Ceci étant, malgré la multitude de la base documentaire disponible, la probabilité d’occurrence d’erreur par le contribuable n’est pas à écarter. En effet, ce dernier pourrait, de bonne foi, omettre la prise en compte d’éléments imposables dans sa déclaration, rater une obligation déclarative ou commettre des erreurs quant à la présentation des informations comptables de son activité pouvant donner lieu à la révision de la base imposable des impôts et taxes dont il est redevable à l’Administration.

À l’instar des textes régissant les obligations fiscales du contribuable, les procédures fiscales mettant en exergue tous les aspects de contrôle et de contentieux pour les différents impôts et taxes sont détaillées et commentées avec précision. Ce qui donne aux Services des impôts toute la latitude d’appliquer les procédés de redressement et de liquidation des manquements observés dans la situation du contribuable sans préjudice de l’application des pénalités et majorations qui s’imposent. Le Contrôle fiscal peut, à cet effet, consister en une vérification de comptabilité couvrant la totalité ou partie des opérations effectuées et tous ou partie des impôts auxquels est soumis le contribuable.  Ce dernier peut se voir être soumis, également, à l’examen de l’ensemble de sa situation fiscale.

Compte tenu de ce qui précède, force de se poser une question fondamentale : existe-t-il une incompatibilité entre le contrôle fiscal est le droit à l’erreur ? La réponse à cette problématique trouve son origine dans la flexibilité du législateur devant la volonté du contribuable à régulariser sa situation.

Cette flexibilité est incarnée, d’abord, dans le texte fiscal à travers l’article 221 bis du CGI introduit dans la loi de finances n°70-15 pour l’année budgétaire 2016. Ce dernier dispose que lorsque l’administration constate des erreurs matérielles dans les déclarations souscrites, elle invite le contribuable par lettre notifiée à souscrire une déclaration rectificative dans un délai de trente (30) jours suivant la date de réception de ladite lettre. La procédure de régularisation de la situation, amplement détaillée dans le même article, donne au contribuable le droit au bénéfice de l’exonération des majorations et pénalités prévues respectivement aux articles 184 et 208 du même Code. Il en est ainsi pour les remises gracieuses et modérations accordées au contribuable à sa demande sur les majorations, amendes et pénalités qui lui sont applicables dans le cadre de la régularisation de sa situation avec l’Administration. Ce bénéfice est accordé en vertu de l’article 236 2° alinéa et est conditionné par la présentation par le contribuable des causes et circonstances ayant motivé la demande de suppression totale ou partielle des sanctions en vigueur.

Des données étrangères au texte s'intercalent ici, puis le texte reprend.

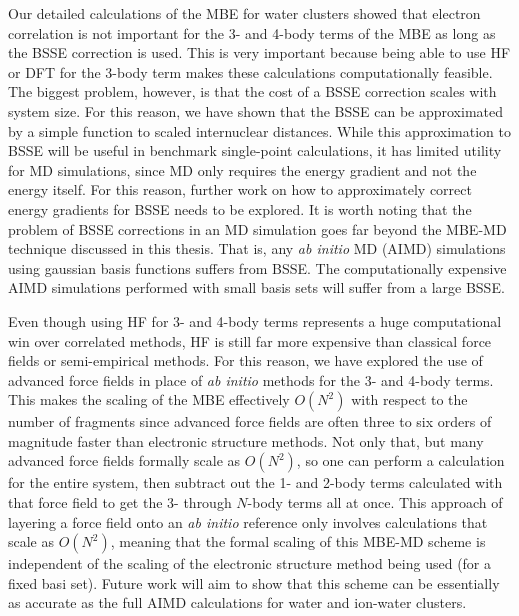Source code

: \documentclass[11pt, proquest]{uwthesis}[2020/02/24]
\begin{document}
\par Our detailed calculations of the MBE for water clusters showed that electron correlation is not important for the 3- and 4-body terms of the MBE as long as the BSSE correction is used. This is very important because being able to use HF or DFT for the 3-body term makes these calculations computationally feasible. The biggest problem, however, is that the cost of a BSSE correction scales with system size. For this reason, we have shown that the BSSE can be approximated by a simple function to scaled internuclear distances. While this approximation to BSSE will be useful in benchmark single-point calculations, it has limited utility for MD simulations, since MD only requires the energy gradient and not the energy itself. For this reason, further work on how to approximately correct energy gradients for BSSE needs to be explored. It is worth noting that the problem of BSSE corrections in an MD simulation goes far beyond the MBE-MD technique discussed in this thesis. That is, any \textit{ab initio} MD (AIMD) simulations using gaussian basis functions suffers from BSSE. The computationally expensive AIMD simulations performed with small basis sets will suffer from a large BSSE.

\par Even though using HF for 3- and 4-body terms represents a huge computational win over correlated methods, HF is still far more expensive than classical force fields or semi-empirical methods. For this reason, we have explored the use of advanced force fields in place of \textit{ab initio} methods for the 3- and 4-body terms. This makes the scaling of the MBE effectively $O(N^2)$ with respect to the number of fragments since advanced force fields are often three to six orders of magnitude faster than electronic structure methods. Not only that, but many advanced force fields formally scale as $O(N^2)$, so one can perform a calculation for the entire system, then subtract out the 1- and 2-body terms calculated with that force field to get the 3- through $N$-body terms all at once. This approach of layering a force field onto an \textit{ab initio} reference only involves calculations that scale as $O(N^2)$, meaning that the formal scaling of this MBE-MD scheme is independent of the scaling of the electronic structure method being used (for a fixed basi set). Future work will aim to show that this scheme can be essentially as accurate as the full AIMD calculations for water and ion-water clusters.
\end{document}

En 2019, le projet de loi de finances pour l’année budgétaire 2020 a apporté une nouveauté qui s’inscrit, de facto, dans le même esprit. La volonté de l’Administration d’inviter le contribuable à une mise en conformité par rapport aux obligations fiscales et, par la même occasion, la recherche continue de l’élargissement de l’assiette fiscale sont deux facteurs essentiels ayant conduit le législateur a voté de nouvelles dispositions avantageuses pour le contribuable mettant en évidence, encore une fois, ce droit à l’erreur dont dispose ce dernier.  La forme définitive de ces dispositions prévoit, entre autres, la non-imposition pour la période non prescrite des contribuables exerçant une activité passible à l’impôt sur le revenu et qui s’identifient pour la première fois auprès de l’Administration. En effet, ces derniers qui exerçaient dans le secteur informel et qui, bien que non identifiés, étaient sous les radars de l’Administration via le procédé d’examen de l’ensemble de leur situation fiscale, ne seront imposés que sur les seuls revenus acquis à partir du 1er janvier 2020, date à partir de laquelle, ils sont invités à s’identifier fiscalement.

Un autre avantage, qualifié de disposition phare du projet de loi de finances 2020, consiste à ouvrir une fenêtre supplémentaire au « Pardon » exercé par l’Administration au profit des contribuables dont les déclarations fiscales comportent des erreurs, des insuffisances ou des omissions concernant des opérations non comptabilisées, ayant pour conséquence une insuffisance de chiffre d’affaires ou de la base imposable. Ces derniers peuvent, désormais, régulariser leurs situations vis-à-vis de l’Administration au titre des exercices clôturés au cours de 2016, 2017 et 2018 en procédant au paiement spontané des seuls droits complémentaires sans les majorations ni les pénalités y afférentes. Ce droit à l’erreur est, d’autant plus, gratifié par une dispense du contrôle fiscal pour chacun des impôts et taxes et chacun des exercices précités ayant fait l’objet de ladite déclaration rectificative.

Le législateur a accompagné cette disposition transitoire d’un mécanisme de mise en œuvre qui la rend sous forme d’une « régularisation anticipée » des impôts et taxes dus à l’Administration à la suite des irrégularités que cette dernière avait déjà constatées suite à l’examen des données contenues dans les déclarations fiscales des intéressés. Ceci étant, l’Administration a impliqué les professionnels de la comptabilité dans cette procédure, en l’occurrence les Experts Comptables et les Comptables Agréés, en exigeant du contribuable une note explicative établie par lui avec l’accompagnement de ces derniers dans ce sens pour motiver la non régularisation totale ou partielle des irrégularités portées à la connaissance des contribuables concernés.

Enfin, et en vue d’encourager la mise en conformité et l’adhésion volontaire à l’impôt, l’Administration a proposé dans le PLF 2020 des amnisties offertes aux contribuables disposant de liquidités (cash non déclaré) et à ceux désirant la régularisation spontanée au titre des avoirs et liquides détenus à l’étranger ainsi que des valeurs mobilières et patrimoine immobilier acquis par des disponibilités non déclarées, aux comptes courants d’associés et aux prêts accordés aux tiers. Ces derniers bénéficieront d’une dispense de contrôle de l’ensemble de leur situation fiscale conditionnée par le paiement de contributions minimales libératoires de tout impôt, amendes, majorations et pénalités qu’ils auraient à payer en cas de régularisation selon le droit commun.